* **REQUIREMENT**
Whenever a line in the material below contains "across", copy that line.
─── ENTRIES SHOWN
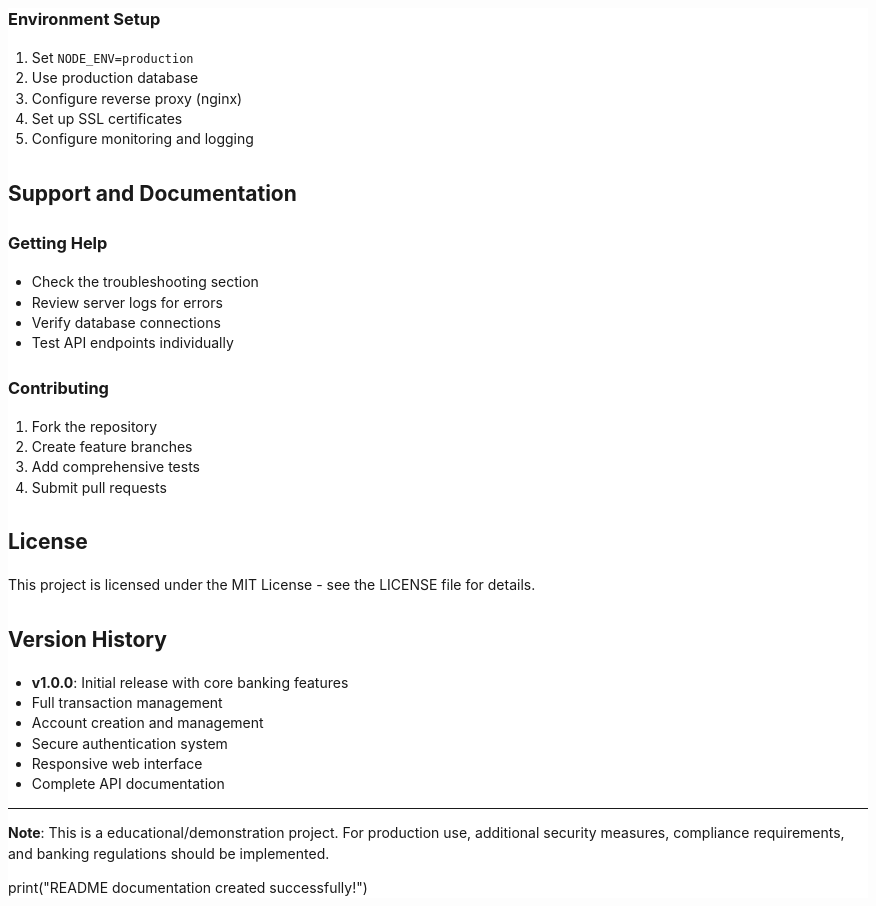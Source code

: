 ### Environment Setup
1. Set `NODE_ENV=production`
2. Use production database
3. Configure reverse proxy (nginx)
4. Set up SSL certificates
5. Configure monitoring and logging

## Support and Documentation

### Getting Help
- Check the troubleshooting section
- Review server logs for errors
- Verify database connections
- Test API endpoints individually

### Contributing
1. Fork the repository
2. Create feature branches
3. Add comprehensive tests
4. Submit pull requests

## License

This project is licensed under the MIT License - see the LICENSE file for details.

## Version History

- **v1.0.0**: Initial release with core banking features
- Full transaction management
- Account creation and management
- Secure authentication system
- Responsive web interface
- Complete API documentation

---

**Note**: This is a educational/demonstration project. For production use, additional security measures, compliance requirements, and banking regulations should be implemented.

print("README documentation created successfully!")
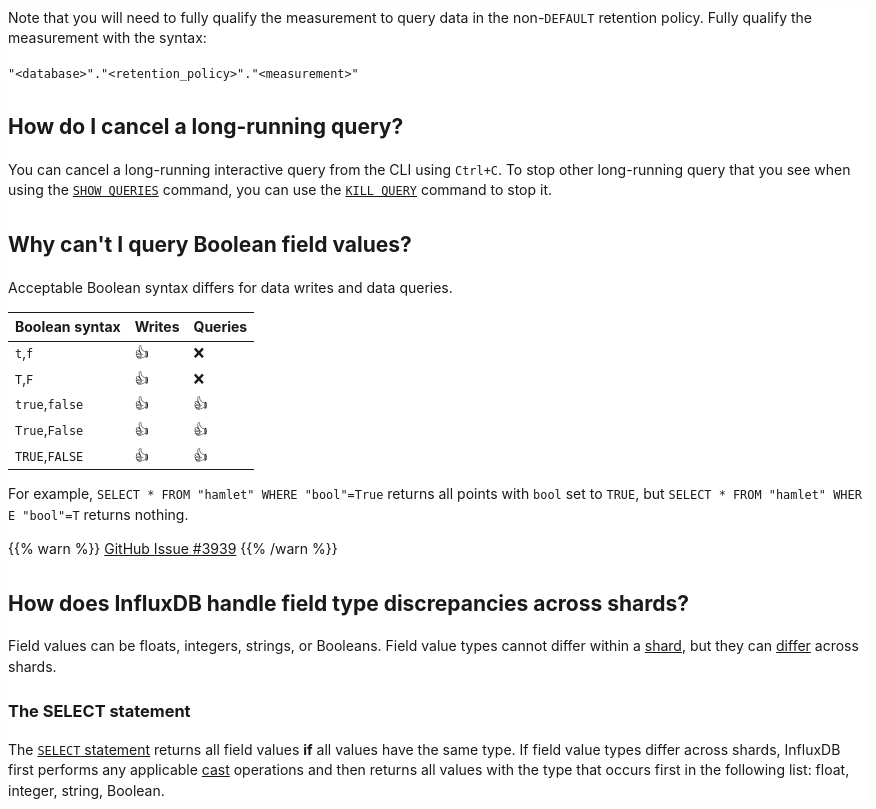 Note that you will need to fully qualify the measurement to query data in the non-`DEFAULT` retention policy. Fully qualify the measurement with the syntax:

```
"<database>"."<retention_policy>"."<measurement>"
```

## How do I cancel a long-running query?

You can cancel a long-running interactive query from the CLI using `Ctrl+C`. To stop other long-running query that you see when using the [`SHOW QUERIES`](/influxdb/v1.3/query_language/spec/#show-queries) command,
you can use the [`KILL QUERY`](/influxdb/v1.7/troubleshooting/query_management/#stop-currently-running-queries-with-kill-query) command to stop it.

## Why can't I query Boolean field values?

Acceptable Boolean syntax differs for data writes and data queries.

| Boolean syntax |  Writes | Queries  |
-----------------------|-----------|--------------|
|  `t`,`f` |	👍 | ❌ |
|  `T`,`F` |  👍 |  ❌ |
|  `true`,`false` | 👍  | 👍  |
|  `True`,`False` |  👍 |  👍 |
|  `TRUE`,`FALSE` |  👍 |  👍 |

For example, `SELECT * FROM "hamlet" WHERE "bool"=True` returns all points with `bool` set to `TRUE`, but `SELECT * FROM "hamlet" WHERE "bool"=T` returns nothing.

{{% warn %}} [GitHub Issue #3939](https://github.com/influxdb/influxdb/issues/3939) {{% /warn %}}

## How does InfluxDB handle field type discrepancies across shards?

Field values can be floats, integers, strings, or Booleans.
Field value types cannot differ within a
[shard](/influxdb/v1.7/concepts/glossary/#shard), but they can [differ](/influxdb/v1.7/write_protocols/line_protocol_reference) across shards.

### The SELECT statement

The
[`SELECT` statement](/influxdb/v1.7/query_language/data_exploration/#the-basic-select-statement)
returns all field values **if** all values have the same type.
If field value types differ across shards, InfluxDB first performs any
applicable [cast](/influxdb/v1.7/query_language/data_exploration/#cast-operations)
operations and then returns all values with the type that occurs first in the
following list: float, integer, string, Boolean.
──────
* **FINAL ANSWER**
## How does InfluxDB handle field type discrepancies across shards?
[shard](/influxdb/v1.7/concepts/glossary/#shard), but they can [differ](/influxdb/v1.7/write_protocols/line_protocol_reference) across shards.
If field value types differ across shards, InfluxDB first performs any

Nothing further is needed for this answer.